Stored data
★ ★ ★ ★ ★ ★ ★
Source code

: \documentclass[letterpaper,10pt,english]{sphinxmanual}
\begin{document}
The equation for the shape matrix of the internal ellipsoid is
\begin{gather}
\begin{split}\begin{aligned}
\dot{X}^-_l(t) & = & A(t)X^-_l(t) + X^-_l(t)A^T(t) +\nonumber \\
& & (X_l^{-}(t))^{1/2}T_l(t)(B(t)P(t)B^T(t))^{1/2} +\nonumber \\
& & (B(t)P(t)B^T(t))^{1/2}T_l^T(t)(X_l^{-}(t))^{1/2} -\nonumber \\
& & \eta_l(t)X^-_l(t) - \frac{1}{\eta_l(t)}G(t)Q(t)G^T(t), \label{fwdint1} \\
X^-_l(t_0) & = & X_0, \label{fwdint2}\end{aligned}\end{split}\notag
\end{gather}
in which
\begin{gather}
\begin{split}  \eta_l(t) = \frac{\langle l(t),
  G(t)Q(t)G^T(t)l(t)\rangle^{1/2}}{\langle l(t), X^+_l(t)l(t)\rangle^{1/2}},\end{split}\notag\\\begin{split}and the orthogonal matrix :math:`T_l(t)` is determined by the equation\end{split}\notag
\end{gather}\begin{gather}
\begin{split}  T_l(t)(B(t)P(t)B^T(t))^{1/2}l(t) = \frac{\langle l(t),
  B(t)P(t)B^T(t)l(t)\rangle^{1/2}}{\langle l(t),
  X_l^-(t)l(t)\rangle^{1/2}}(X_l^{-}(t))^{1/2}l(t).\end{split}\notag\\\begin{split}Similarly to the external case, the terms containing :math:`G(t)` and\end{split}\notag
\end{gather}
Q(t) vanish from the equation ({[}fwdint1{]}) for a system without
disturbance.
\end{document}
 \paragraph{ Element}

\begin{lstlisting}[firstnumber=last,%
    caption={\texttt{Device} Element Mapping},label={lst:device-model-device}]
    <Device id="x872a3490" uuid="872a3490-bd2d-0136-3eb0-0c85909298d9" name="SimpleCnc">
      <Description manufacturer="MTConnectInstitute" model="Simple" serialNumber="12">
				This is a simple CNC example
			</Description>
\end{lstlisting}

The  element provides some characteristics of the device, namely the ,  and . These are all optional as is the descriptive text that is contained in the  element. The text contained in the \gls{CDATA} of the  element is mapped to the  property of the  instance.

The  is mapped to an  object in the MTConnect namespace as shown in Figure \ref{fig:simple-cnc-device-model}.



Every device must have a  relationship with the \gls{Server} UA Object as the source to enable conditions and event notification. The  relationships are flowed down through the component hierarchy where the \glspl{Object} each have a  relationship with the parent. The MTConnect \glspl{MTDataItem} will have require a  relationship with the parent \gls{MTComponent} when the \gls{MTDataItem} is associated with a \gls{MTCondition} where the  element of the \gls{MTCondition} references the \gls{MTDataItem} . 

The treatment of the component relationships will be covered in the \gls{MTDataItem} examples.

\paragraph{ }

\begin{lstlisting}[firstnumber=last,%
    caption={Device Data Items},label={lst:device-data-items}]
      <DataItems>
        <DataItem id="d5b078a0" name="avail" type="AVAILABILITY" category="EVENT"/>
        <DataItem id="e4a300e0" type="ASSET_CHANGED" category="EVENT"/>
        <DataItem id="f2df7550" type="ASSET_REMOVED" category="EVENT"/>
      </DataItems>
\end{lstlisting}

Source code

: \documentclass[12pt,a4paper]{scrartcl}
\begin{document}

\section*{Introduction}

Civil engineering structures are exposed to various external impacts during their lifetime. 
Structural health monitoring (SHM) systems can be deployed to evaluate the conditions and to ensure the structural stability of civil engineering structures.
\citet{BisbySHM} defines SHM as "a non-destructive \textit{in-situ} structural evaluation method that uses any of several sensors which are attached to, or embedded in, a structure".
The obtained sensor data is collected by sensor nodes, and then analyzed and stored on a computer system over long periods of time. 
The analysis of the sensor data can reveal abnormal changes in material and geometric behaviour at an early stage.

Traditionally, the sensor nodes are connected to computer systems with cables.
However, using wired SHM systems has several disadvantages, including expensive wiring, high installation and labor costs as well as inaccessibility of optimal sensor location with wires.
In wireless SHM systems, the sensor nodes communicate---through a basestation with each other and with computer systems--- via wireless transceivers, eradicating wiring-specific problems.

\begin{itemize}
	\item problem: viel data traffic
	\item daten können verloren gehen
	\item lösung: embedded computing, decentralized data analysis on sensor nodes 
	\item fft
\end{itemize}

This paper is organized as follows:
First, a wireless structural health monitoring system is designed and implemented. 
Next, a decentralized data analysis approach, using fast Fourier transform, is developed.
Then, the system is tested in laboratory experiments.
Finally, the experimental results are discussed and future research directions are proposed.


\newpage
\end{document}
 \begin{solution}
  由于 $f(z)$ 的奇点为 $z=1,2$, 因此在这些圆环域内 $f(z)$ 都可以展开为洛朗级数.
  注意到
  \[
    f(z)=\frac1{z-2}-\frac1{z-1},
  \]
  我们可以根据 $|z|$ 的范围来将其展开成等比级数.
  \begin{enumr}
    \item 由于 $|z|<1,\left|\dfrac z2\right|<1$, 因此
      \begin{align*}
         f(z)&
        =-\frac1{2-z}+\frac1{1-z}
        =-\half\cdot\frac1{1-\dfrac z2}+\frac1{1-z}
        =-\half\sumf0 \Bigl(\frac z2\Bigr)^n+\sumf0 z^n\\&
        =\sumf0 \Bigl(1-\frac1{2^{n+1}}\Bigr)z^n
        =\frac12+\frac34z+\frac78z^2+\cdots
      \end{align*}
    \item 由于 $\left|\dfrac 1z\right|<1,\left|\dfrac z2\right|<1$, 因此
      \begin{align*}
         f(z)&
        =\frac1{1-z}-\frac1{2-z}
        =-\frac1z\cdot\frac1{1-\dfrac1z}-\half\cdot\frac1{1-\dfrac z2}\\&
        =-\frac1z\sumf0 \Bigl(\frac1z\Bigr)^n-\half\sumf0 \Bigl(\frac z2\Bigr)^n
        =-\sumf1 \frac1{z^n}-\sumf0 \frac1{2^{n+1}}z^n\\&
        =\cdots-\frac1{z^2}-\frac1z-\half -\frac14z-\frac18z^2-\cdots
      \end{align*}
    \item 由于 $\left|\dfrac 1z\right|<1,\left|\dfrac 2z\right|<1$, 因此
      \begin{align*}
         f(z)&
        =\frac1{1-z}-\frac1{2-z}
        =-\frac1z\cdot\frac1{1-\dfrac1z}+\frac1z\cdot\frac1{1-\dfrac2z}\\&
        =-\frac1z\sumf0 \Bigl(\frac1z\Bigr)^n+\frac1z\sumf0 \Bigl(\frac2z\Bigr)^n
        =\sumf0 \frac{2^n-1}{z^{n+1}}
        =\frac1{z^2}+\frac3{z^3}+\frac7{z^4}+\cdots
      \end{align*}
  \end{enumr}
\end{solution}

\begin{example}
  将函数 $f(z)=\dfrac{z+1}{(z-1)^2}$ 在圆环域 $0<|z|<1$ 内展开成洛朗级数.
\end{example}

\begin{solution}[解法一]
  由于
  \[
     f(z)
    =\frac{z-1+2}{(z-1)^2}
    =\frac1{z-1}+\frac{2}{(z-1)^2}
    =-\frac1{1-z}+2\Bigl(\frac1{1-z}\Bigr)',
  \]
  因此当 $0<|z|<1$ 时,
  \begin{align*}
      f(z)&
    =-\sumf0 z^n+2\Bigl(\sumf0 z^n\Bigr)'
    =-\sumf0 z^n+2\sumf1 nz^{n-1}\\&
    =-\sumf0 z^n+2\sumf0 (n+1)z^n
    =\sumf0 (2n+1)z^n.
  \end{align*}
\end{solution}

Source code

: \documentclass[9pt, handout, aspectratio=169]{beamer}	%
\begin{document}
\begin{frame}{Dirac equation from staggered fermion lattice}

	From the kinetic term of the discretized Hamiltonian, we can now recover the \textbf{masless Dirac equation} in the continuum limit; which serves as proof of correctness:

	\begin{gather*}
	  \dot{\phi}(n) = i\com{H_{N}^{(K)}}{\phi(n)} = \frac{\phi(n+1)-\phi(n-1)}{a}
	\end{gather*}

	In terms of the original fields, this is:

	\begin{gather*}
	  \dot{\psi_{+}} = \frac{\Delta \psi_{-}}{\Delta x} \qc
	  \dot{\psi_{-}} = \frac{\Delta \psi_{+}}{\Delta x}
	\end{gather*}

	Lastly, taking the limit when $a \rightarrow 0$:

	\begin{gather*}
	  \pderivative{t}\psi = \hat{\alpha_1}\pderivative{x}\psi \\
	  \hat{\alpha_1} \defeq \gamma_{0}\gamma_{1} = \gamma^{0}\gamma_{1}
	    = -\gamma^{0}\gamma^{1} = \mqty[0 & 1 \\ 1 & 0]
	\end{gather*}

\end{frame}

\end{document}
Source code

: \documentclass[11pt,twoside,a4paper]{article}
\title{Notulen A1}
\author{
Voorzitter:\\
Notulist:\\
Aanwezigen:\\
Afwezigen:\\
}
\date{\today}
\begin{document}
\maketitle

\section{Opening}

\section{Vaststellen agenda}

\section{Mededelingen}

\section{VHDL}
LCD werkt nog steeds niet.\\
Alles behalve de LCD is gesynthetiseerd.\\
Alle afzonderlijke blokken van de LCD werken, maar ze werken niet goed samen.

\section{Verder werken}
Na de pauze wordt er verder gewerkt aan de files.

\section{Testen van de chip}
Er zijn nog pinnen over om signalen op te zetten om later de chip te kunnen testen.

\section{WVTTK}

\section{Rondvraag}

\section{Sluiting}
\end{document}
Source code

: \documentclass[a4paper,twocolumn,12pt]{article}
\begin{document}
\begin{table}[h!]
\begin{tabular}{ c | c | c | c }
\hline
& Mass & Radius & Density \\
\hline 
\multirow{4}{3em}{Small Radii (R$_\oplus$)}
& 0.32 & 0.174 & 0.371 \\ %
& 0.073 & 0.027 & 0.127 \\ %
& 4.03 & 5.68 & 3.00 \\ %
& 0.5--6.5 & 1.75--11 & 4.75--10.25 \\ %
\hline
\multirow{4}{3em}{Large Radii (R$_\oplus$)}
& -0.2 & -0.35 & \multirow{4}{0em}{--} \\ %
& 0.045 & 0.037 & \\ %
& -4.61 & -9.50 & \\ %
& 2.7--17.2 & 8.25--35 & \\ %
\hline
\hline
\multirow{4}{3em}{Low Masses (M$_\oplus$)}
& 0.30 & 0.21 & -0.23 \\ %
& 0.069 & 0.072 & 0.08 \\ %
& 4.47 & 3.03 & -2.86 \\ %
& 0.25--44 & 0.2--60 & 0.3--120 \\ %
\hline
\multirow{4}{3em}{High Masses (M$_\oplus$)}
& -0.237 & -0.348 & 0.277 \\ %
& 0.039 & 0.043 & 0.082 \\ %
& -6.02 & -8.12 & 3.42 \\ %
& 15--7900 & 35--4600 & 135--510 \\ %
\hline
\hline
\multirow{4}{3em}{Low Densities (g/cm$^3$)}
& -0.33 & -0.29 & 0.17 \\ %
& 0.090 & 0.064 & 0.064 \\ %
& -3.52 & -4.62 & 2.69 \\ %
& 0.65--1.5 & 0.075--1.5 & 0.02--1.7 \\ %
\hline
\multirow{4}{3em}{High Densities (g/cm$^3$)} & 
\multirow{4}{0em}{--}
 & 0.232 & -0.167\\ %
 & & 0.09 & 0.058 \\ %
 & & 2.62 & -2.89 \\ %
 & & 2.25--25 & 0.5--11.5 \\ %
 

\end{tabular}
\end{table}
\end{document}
★ ★ ★ ★ ★ ★ ★
● Task brief: Each line of the data that has the string "wireless" counts once; give the total and nothing else.

● Exercise output: 2